There are a zillion warning signs that follow that would make savvy folks realize that we are completely screwed, but we're blowing past them and pretending not to notice. Our publisher has a design god with this giant vision that he wants to see, only we're never really sure exactly what this vision is supposed to be. Part of it is perhaps cultural, but mostly it just seems like he is batshit crazy, with insane demands just to push the team. "What, you struggled to make this much content? Then clearly you are not working your people hard enough. Make them all stay 24 hrs/day and give me four times as much!" Demands rise, tempers flare, and the atmosphere becomes extremely uncomfortable. Our Head of Development steps up and tries to put a lid on some of the craziness, and our publisher demands that he never interact with them again or the project is done. Believing there is no way out now, the company knuckles under and he is pushed aside and the madness continues.
While this is going on, our finances feel flush for the first time in a very long time indeed. The company continues to hire like crazy (and it is contractually stipulated that it must) and the big project chugs on, crushing people beneath it's iron hooves with nonstop crunch, shouting, random changes, and a poorly ventilated building packed with far too many hot bodies. The team still supports each other like always, but everyone is feeling the discomfort.
Searching for a way out, we do have another meeting with the publisher who was willing to sign Ravensdale before.
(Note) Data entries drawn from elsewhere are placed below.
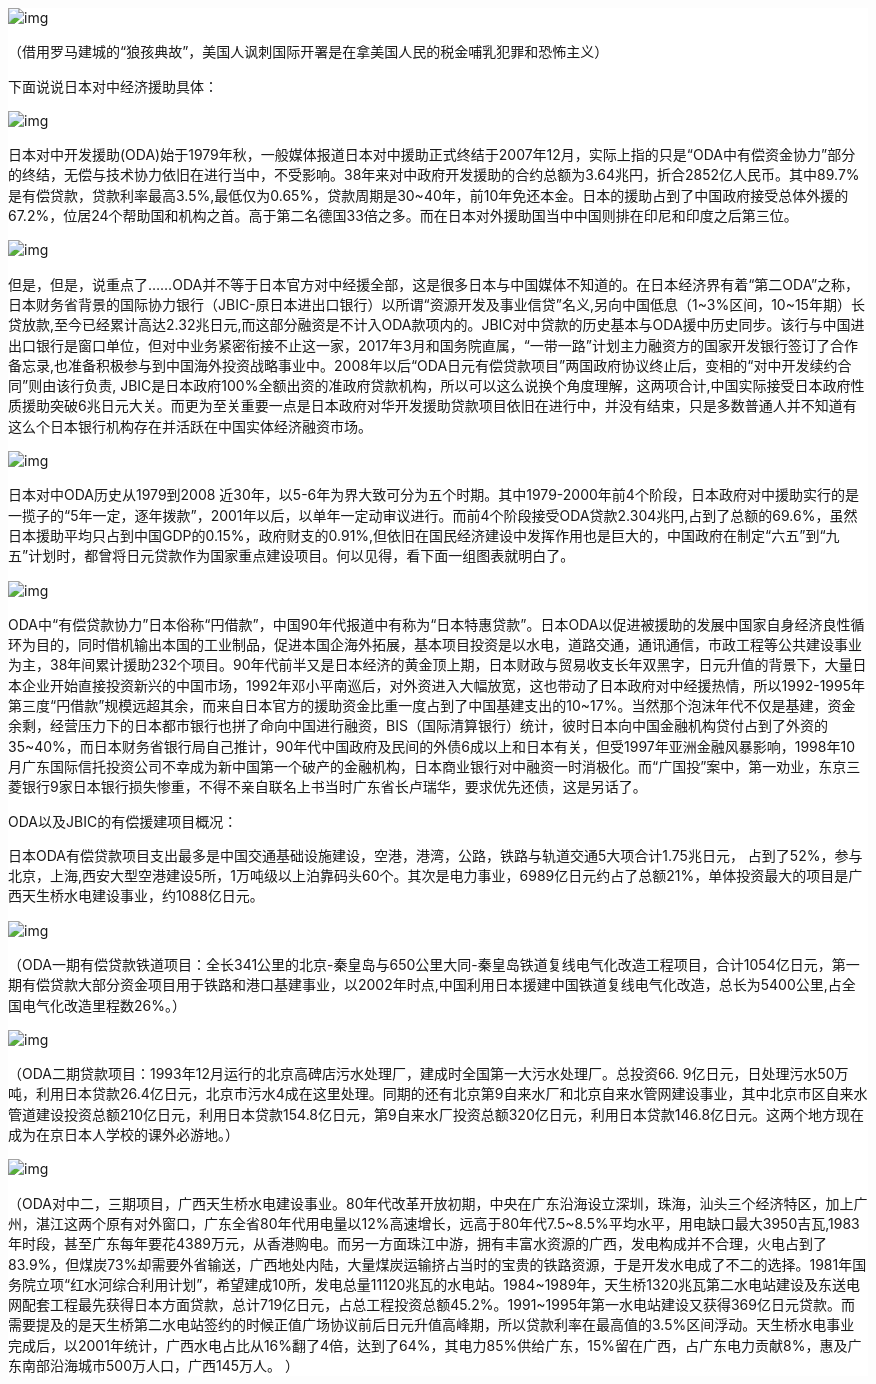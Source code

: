 ![img](https://cdn.kelu.org/blog/2018/10/v2-05dc9fceba23245cd6486111fa244d03_hd.jpg)

（借用罗马建城的“狼孩典故”，美国人讽刺国际开署是在拿美国人民的税金哺乳犯罪和恐怖主义）

下面说说日本对中经济援助具体：

![img](https://cdn.kelu.org/blog/2018/10/v2-95a25ae5aa428424d9033a639e316e98_hd.jpg)

日本对中开发援助(ODA)始于1979年秋，一般媒体报道日本对中援助正式终结于2007年12月，实际上指的只是“ODA中有偿资金协力”部分的终结，无偿与技术协力依旧在进行当中，不受影响。38年来对中政府开发援助的合约总额为3.64兆円，折合2852亿人民币。其中89.7%是有偿贷款，贷款利率最高3.5%,最低仅为0.65%，贷款周期是30~40年，前10年免还本金。日本的援助占到了中国政府接受总体外援的67.2%，位居24个帮助国和机构之首。高于第二名德国33倍之多。而在日本对外援助国当中中国则排在印尼和印度之后第三位。

![img](https://cdn.kelu.org/blog/2018/10/v2-697dded5096b1f702adcac08c240d6ed_hd.jpg)

但是，但是，说重点了……ODA并不等于日本官方对中经援全部，这是很多日本与中国媒体不知道的。在日本经济界有着“第二ODA”之称，日本财务省背景的国际协力银行（JBIC-原日本进出口银行）以所谓“资源开发及事业信贷”名义,另向中国低息（1~3%区间，10~15年期）长贷放款,至今已经累计高达2.32兆日元,而这部分融资是不计入ODA款项内的。JBIC对中贷款的历史基本与ODA援中历史同步。该行与中国进出口银行是窗口单位，但对中业务紧密衔接不止这一家，2017年3月和国务院直属，“一带一路”计划主力融资方的国家开发银行签订了合作备忘录,也准备积极参与到中国海外投资战略事业中。2008年以后“ODA日元有偿贷款项目”两国政府协议终止后，变相的“对中开发续约合同”则由该行负责, JBIC是日本政府100%全额出资的准政府贷款机构，所以可以这么说换个角度理解，这两项合计,中国实际接受日本政府性质援助突破6兆日元大关。而更为至关重要一点是日本政府对华开发援助贷款项目依旧在进行中，并没有结束，只是多数普通人并不知道有这么个日本银行机构存在并活跃在中国实体经济融资市场。

![img](https://cdn.kelu.org/blog/2018/10/v2-e31609302e2a51a58b22532f1b2dca8d_hd.jpg)

日本对中ODA历史从1979到2008 近30年，以5-6年为界大致可分为五个时期。其中1979-2000年前4个阶段，日本政府对中援助实行的是一揽子的“5年一定，逐年拨款”，2001年以后，以单年一定动审议进行。而前4个阶段接受ODA贷款2.304兆円,占到了总额的69.6%，虽然日本援助平均只占到中国GDP的0.15%，政府财支的0.91%,但依旧在国民经济建设中发挥作用也是巨大的，中国政府在制定“六五”到“九五”计划时，都曾将日元贷款作为国家重点建设项目。何以见得，看下面一组图表就明白了。

![img](https://cdn.kelu.org/blog/2018/10/v2-aeda70814869be412538859620a4bdad_hd.jpg)

ODA中“有偿贷款协力”日本俗称“円借款”，中国90年代报道中有称为“日本特惠贷款”。日本ODA以促进被援助的发展中国家自身经济良性循环为目的，同时借机输出本国的工业制品，促进本国企海外拓展，基本项目投资是以水电，道路交通，通讯通信，市政工程等公共建设事业为主，38年间累计援助232个项目。90年代前半又是日本经济的黄金顶上期，日本财政与贸易收支长年双黑字，日元升值的背景下，大量日本企业开始直接投资新兴的中国市场，1992年邓小平南巡后，对外资进入大幅放宽，这也带动了日本政府对中经援热情，所以1992-1995年第三度“円借款”规模远超其余，而来自日本官方的援助资金比重一度占到了中国基建支出的10~17%。当然那个泡沫年代不仅是基建，资金余剩，经营压力下的日本都市银行也拼了命向中国进行融资，BIS（国际清算银行）统计，彼时日本向中国金融机构贷付占到了外资的35~40%，而日本财务省银行局自己推计，90年代中国政府及民间的外债6成以上和日本有关，但受1997年亚洲金融风暴影响，1998年10月广东国际信托投资公司不幸成为新中国第一个破产的金融机构，日本商业银行对中融资一时消极化。而“广国投”案中，第一劝业，东京三菱银行9家日本银行损失惨重，不得不亲自联名上书当时广东省长卢瑞华，要求优先还债，这是另话了。

ODA以及JBIC的有偿援建项目概况：

日本ODA有偿贷款项目支出最多是中国交通基础设施建设，空港，港湾，公路，铁路与轨道交通5大项合计1.75兆日元， 占到了52%，参与北京，上海,西安大型空港建设5所，1万吨级以上泊靠码头60个。其次是电力事业，6989亿日元约占了总额21%，单体投资最大的项目是广西天生桥水电建设事业，约1088亿日元。

![img](https://cdn.kelu.org/blog/2018/10/v2-d20c1c203a5496a530248b6165afc6c1_hd.jpg)

（ODA一期有偿贷款铁道项目：全长341公里的北京-秦皇岛与650公里大同-秦皇岛铁道复线电气化改造工程项目，合计1054亿日元，第一期有偿贷款大部分资金项目用于铁路和港口基建事业，以2002年时点,中国利用日本援建中国铁道复线电气化改造，总长为5400公里,占全国电气化改造里程数26%。）

![img](https://cdn.kelu.org/blog/2018/10/v2-9beb4823887a945ecd23d2a677234bfd_hd.jpg)

（ODA二期贷款项目：1993年12月运行的北京高碑店污水处理厂，建成时全国第一大污水处理厂。总投资66. 9亿日元，日处理污水50万吨，利用日本贷款26.4亿日元，北京市污水4成在这里处理。同期的还有北京第9自来水厂和北京自来水管网建设事业，其中北京市区自来水管道建设投资总额210亿日元，利用日本贷款154.8亿日元，第9自来水厂投资总额320亿日元，利用日本贷款146.8亿日元。这两个地方现在成为在京日本人学校的课外必游地。）

![img](https://cdn.kelu.org/blog/2018/10/v2-ae740b115c13386feb037d0c243e0428_hd.jpg)

（ODA对中二，三期项目，广西天生桥水电建设事业。80年代改革开放初期，中央在广东沿海设立深圳，珠海，汕头三个经济特区，加上广州，湛江这两个原有对外窗口，广东全省80年代用电量以12%高速增长，远高于80年代7.5~8.5%平均水平，用电缺口最大3950吉瓦,1983年时段，甚至广东每年要花4389万元，从香港购电。而另一方面珠江中游，拥有丰富水资源的广西，发电构成并不合理，火电占到了83.9%，但煤炭73%却需要外省输送，广西地处内陆，大量煤炭运输挤占当时的宝贵的铁路资源，于是开发水电成了不二的选择。1981年国务院立项“红水河综合利用计划”，希望建成10所，发电总量11120兆瓦的水电站。1984~1989年，天生桥1320兆瓦第二水电站建设及东送电网配套工程最先获得日本方面贷款，总计719亿日元，占总工程投资总额45.2%。1991~1995年第一水电站建设又获得369亿日元贷款。而需要提及的是天生桥第二水电站签约的时候正值广场协议前后日元升值高峰期，所以贷款利率在最高值的3.5%区间浮动。天生桥水电事业完成后，以2001年统计，广西水电占比从16%翻了4倍，达到了64%，其电力85%供给广东，15%留在广西，占广东电力贡献8%，惠及广东南部沿海城市500万人口，广西145万人。 ）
They're a bit less interested as consoles are nearing the end of their cycle and big projects have fallen out of vogue, particularly with a brand new IP. Perhaps if we could design a less expensive but layered model where one product could lead to others, then they would still be interested. Our Head of Development, who now works part time, folds this idea into a new business model to make us a bit less dependent upon a single giant project. We'll add a bunch of smaller dev teams sharing common resources to make less expensive games with re-usable knowledge and technology. Since RPGs tended to be too heavy for this scale of game, we looked into turning the Ravensdale concept into a sidescroller. In an ideal world we'd release several different games, each of which adds together to unlock more gameplay in the other titles (this one has the Power Gauntlet, another one has the Rocket Boots, etc... ) until together they use their Voltron-like power to assemble into the giant Ravensdale mega-game!
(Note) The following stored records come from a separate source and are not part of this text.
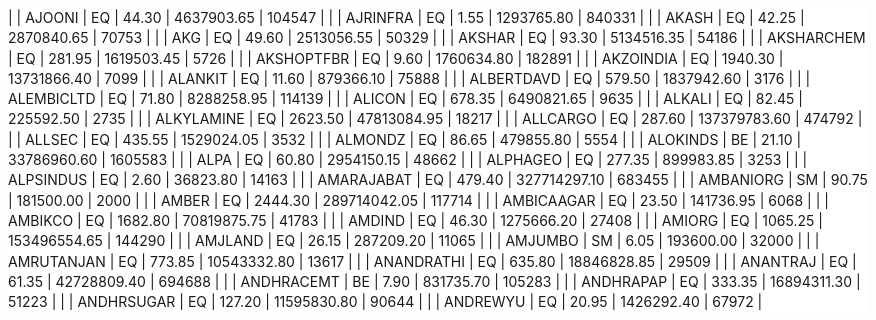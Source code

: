 |  | AJOONI | EQ | 44.30 | 4637903.65 | 104547 |
|  | AJRINFRA | EQ | 1.55 | 1293765.80 | 840331 |
|  | AKASH | EQ | 42.25 | 2870840.65 | 70753 |
|  | AKG | EQ | 49.60 | 2513056.55 | 50329 |
|  | AKSHAR | EQ | 93.30 | 5134516.35 | 54186 |
|  | AKSHARCHEM | EQ | 281.95 | 1619503.45 | 5726 |
|  | AKSHOPTFBR | EQ | 9.60 | 1760634.80 | 182891 |
|  | AKZOINDIA | EQ | 1940.30 | 13731866.40 | 7099 |
|  | ALANKIT | EQ | 11.60 | 879366.10 | 75888 |
|  | ALBERTDAVD | EQ | 579.50 | 1837942.60 | 3176 |
|  | ALEMBICLTD | EQ | 71.80 | 8288258.95 | 114139 |
|  | ALICON | EQ | 678.35 | 6490821.65 | 9635 |
|  | ALKALI | EQ | 82.45 | 225592.50 | 2735 |
|  | ALKYLAMINE | EQ | 2623.50 | 47813084.95 | 18217 |
|  | ALLCARGO | EQ | 287.60 | 137379783.60 | 474792 |
|  | ALLSEC | EQ | 435.55 | 1529024.05 | 3532 |
|  | ALMONDZ | EQ | 86.65 | 479855.80 | 5554 |
|  | ALOKINDS | BE | 21.10 | 33786960.60 | 1605583 |
|  | ALPA | EQ | 60.80 | 2954150.15 | 48662 |
|  | ALPHAGEO | EQ | 277.35 | 899983.85 | 3253 |
|  | ALPSINDUS | EQ | 2.60 | 36823.80 | 14163 |
|  | AMARAJABAT | EQ | 479.40 | 327714297.10 | 683455 |
|  | AMBANIORG | SM | 90.75 | 181500.00 | 2000 |
|  | AMBER | EQ | 2444.30 | 289714042.05 | 117714 |
|  | AMBICAAGAR | EQ | 23.50 | 141736.95 | 6068 |
|  | AMBIKCO | EQ | 1682.80 | 70819875.75 | 41783 |
|  | AMDIND | EQ | 46.30 | 1275666.20 | 27408 |
|  | AMIORG | EQ | 1065.25 | 153496554.65 | 144290 |
|  | AMJLAND | EQ | 26.15 | 287209.20 | 11065 |
|  | AMJUMBO | SM | 6.05 | 193600.00 | 32000 |
|  | AMRUTANJAN | EQ | 773.85 | 10543332.80 | 13617 |
|  | ANANDRATHI | EQ | 635.80 | 18846828.85 | 29509 |
|  | ANANTRAJ | EQ | 61.35 | 42728809.40 | 694688 |
|  | ANDHRACEMT | BE | 7.90 | 831735.70 | 105283 |
|  | ANDHRAPAP | EQ | 333.35 | 16894311.30 | 51223 |
|  | ANDHRSUGAR | EQ | 127.20 | 11595830.80 | 90644 |
|  | ANDREWYU | EQ | 20.95 | 1426292.40 | 67972 |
[ 2011, how about sidescrollers ]
We already had a bunch of nifty looking assets and a couple guys are tasked with turning our RPG engine into a brief playable sidescroller demo. Now the player can clank through the street of Ravensdale and be assaulted by a group of goblins. Normal attacks plow the goblins, but with the flick of a switch, your character gets charged up with steam bursting forth, and your attacks can actually perform goblin bowling, with the first one you hit setting off a chain reaction of impacts with the goblins behind him. This is far too much fun!
We take it back and show it to the publisher who was waiting for the new Ravensdale pitch and are really pleased to see they have shown up ready to do business. They have flown out their serious decision maker with a full team of support, translator, etc.. and can probably have signed it this day. Wow, this is great! We show him the awesome sidescroller demo and are feeling pretty damn good. The exec in question keeps looking at it and basically asking "Where is the RPG?" They get all the details, make sure they understood the new concept, put their checkbook away, and are done.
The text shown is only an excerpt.